Here in RI | Headed for Despair

Image
Rhode Island seaside with restaurant

It's off the coast of Hope, which is green. You can find Hope if you first pass Patience and Prudence. But be careful: if the moon is full and the tide is high, you just might hit the rock of hopelessness—of Despair.

It was our poetic pioneer Roger Williams who named the islands (as well as the streets and mounds or mountains) as allegories, or metaphors. You could travel the atlas of the whole wide world just by paddling your canoe close to the boundaries of the Bay here in the Ocean State (or back then, the ocean colony).

Alonzo Chappel’s The Landing of Roger Williams in 1636, from the RISD Museum
Alonzo Chappel’s The Landing of Roger Williams in 1636 is part of the permanent collection at the RISD Museum.

As a Rhode Island recalcitrant rebel, I like the bumper sticker that claims “I never leave Rhode Island.” Actually, I do make my voyages, but I am aware of the pollution that idle travel can leave in its wake. I mean, the airports built on former farmland, the migrating birds and butterflies disturbed by the jet planes, their speed and their racket…. and the highways with their roadkill. A kayak kills nothing!

Even though I am a teacher—a critic of verse—I see poetry in things, not words. So I have planned a pilgrimage to the island called Despair—and not for the first time.

I have visited this dark and dangerous boulder more than once, but I wanted a souvenir, a reminder, a pebble to add to my clutter of memorabilia on some shelf or mantel.

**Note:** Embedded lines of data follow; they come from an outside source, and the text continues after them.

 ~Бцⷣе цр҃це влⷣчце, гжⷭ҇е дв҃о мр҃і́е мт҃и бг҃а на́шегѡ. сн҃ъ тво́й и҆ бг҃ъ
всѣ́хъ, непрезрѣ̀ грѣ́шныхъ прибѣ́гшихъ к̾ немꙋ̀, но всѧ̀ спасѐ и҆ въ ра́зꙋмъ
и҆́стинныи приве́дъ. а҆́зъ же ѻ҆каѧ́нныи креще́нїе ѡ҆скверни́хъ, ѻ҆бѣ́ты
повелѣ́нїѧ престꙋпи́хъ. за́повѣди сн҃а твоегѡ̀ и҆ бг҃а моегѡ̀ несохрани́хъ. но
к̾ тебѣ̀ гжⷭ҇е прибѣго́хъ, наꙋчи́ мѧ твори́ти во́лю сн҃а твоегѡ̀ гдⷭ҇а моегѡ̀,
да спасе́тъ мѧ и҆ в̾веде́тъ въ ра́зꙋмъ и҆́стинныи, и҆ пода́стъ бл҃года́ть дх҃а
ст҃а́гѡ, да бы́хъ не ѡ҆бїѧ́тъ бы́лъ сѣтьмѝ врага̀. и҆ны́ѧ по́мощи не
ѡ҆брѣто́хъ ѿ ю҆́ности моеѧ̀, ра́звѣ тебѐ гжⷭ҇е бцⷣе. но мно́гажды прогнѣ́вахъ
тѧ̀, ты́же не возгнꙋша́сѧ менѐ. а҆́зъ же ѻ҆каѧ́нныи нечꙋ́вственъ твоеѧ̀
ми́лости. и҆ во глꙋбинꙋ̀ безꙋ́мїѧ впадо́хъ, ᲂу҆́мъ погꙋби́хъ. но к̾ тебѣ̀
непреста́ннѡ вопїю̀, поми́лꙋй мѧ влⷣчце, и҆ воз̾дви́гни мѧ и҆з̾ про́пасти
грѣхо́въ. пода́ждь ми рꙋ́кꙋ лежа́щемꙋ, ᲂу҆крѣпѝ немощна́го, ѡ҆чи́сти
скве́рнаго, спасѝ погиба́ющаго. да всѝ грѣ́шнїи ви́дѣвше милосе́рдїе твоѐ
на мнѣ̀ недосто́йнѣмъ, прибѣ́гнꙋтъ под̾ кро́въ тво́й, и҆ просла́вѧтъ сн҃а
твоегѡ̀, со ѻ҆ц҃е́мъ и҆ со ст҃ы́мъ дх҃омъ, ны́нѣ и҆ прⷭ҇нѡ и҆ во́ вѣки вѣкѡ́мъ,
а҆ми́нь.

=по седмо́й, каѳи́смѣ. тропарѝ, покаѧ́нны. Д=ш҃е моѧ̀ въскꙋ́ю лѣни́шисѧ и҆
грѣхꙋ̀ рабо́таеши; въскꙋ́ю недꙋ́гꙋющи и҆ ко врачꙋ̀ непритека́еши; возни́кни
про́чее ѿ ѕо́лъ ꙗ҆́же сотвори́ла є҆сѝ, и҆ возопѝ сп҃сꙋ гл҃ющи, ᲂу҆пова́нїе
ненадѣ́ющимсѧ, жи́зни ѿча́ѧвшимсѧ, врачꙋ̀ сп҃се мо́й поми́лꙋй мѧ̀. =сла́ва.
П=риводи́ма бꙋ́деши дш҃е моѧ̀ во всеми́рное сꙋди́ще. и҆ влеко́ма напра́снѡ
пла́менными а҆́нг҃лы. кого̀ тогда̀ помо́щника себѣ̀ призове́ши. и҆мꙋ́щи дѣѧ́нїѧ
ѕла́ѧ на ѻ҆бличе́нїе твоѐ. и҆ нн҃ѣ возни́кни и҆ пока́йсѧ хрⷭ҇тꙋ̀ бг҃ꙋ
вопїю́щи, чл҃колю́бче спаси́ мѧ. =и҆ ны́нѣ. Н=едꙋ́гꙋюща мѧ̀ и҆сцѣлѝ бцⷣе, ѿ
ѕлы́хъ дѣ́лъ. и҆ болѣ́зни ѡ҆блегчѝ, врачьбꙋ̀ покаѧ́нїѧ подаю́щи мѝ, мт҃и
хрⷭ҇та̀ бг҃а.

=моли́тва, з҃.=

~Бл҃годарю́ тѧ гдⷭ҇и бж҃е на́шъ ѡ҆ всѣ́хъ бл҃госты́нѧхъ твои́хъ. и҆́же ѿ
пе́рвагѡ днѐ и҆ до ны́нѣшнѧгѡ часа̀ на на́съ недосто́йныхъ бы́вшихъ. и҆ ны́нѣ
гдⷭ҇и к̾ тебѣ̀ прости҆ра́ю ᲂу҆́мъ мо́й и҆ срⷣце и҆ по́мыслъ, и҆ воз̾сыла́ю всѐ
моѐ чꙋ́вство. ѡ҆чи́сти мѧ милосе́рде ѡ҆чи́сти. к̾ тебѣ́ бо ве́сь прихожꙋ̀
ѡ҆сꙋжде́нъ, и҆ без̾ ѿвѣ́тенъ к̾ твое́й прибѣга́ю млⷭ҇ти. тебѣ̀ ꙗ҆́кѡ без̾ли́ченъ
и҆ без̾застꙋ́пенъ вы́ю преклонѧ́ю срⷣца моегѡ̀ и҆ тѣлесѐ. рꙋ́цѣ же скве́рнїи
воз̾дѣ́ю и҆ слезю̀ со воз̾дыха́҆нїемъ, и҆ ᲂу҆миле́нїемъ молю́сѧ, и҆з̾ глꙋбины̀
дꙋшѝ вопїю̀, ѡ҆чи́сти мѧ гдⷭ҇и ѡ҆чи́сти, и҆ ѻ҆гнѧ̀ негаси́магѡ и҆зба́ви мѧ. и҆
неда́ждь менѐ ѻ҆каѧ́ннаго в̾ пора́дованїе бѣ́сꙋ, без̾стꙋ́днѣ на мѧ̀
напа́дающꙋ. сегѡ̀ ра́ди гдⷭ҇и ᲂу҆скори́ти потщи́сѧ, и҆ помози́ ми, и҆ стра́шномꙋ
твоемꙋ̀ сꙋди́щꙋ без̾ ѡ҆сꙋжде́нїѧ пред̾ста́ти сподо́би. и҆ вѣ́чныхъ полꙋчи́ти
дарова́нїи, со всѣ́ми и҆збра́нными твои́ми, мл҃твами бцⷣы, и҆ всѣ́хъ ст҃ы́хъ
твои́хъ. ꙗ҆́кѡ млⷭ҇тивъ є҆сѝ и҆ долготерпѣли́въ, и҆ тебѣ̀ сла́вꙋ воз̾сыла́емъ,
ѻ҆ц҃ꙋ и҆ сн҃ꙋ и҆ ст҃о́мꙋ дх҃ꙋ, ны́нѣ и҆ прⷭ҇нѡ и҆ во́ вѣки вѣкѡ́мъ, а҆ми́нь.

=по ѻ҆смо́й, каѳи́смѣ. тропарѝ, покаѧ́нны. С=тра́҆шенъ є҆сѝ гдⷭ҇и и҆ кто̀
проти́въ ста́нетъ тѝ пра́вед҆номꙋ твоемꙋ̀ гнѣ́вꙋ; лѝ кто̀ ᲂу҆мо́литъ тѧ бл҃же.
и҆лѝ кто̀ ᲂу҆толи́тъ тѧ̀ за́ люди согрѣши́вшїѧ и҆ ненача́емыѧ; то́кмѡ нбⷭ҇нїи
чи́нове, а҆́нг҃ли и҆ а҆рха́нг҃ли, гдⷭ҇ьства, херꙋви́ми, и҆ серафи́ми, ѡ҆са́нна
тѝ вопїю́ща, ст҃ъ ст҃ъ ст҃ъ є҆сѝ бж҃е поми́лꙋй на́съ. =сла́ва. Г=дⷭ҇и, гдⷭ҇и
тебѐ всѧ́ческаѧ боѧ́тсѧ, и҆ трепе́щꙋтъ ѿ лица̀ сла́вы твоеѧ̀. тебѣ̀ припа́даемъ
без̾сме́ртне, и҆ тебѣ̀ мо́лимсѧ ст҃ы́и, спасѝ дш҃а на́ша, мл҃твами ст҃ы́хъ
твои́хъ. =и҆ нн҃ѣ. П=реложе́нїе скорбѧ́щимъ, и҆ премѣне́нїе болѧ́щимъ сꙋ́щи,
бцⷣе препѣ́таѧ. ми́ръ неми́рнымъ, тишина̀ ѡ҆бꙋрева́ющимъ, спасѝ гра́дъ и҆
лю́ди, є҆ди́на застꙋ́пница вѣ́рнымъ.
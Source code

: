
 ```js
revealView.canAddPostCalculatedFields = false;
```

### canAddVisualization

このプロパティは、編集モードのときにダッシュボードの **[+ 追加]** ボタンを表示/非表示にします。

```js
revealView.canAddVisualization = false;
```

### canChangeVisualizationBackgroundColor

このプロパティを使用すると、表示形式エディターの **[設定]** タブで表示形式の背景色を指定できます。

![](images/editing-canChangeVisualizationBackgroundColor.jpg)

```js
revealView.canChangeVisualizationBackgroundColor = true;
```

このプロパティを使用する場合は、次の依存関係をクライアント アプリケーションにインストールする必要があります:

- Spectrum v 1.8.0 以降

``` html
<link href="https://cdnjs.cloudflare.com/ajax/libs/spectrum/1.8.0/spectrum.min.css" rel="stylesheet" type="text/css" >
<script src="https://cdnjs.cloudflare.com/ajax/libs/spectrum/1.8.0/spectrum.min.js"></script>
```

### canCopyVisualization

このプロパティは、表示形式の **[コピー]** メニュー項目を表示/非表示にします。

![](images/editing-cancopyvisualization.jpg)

Map of Gooseberry Island, Hope Island, and Despair Island

The trouble with maps is that Despair is so miniature that even if the word is spelled out on the atlas, the shape of the place is merely an abstract geometric symbol, nothing specific.

It takes a bit of courage to visit this elusive—almost mystical or mythical—mass of stone and moss. Your boat could spring a leak, and there have indeed been deaths due to careless crews. I stare at Narragansett Bay charts framed on the walls of summer houses to check out the way Despair is depicted.

Beach photograph

For me the journey from any point in our city/state requires only a ferry ride from Bristol harbor and then the desire to make your way with a few hops and jumps to salute the paradox and “read” the poem of our geography.

You need patience and prudence to get there. You need determination and drive to face the fact that there ain’t much to see once you reach it.

But like our early explorer of the soul Henry David Thoreau, sometimes you can learn most merely by meandering around the block or rowing your wee raft or dinghy.

Beach painting

You can find poetry in things close at hand—and spare the planet, its oceans and forests by leaving them to their own domain.

Everything in Rhode Island is fraught with meaning, from its firmament above to the weeds and wildflowers that tell their own tales.

Painting of houses by the water

The poet Ralph Waldo Emerson found a blossom in a woodland and mused, “The self-same Power that brought me there, brought you.”

To Robert Frost, hope is nature’s first green and gold. Despair—like Job in scripture—is the test and the trial, the existential other half of happiness.

Like you, I have experienced both.

—Mike Fink

Professor Fink has been teaching poetry, journalism and film criticism courses at RISD since 1957 and frequently writes about local discoveries, memorable people and everyday wonders that enrich his life.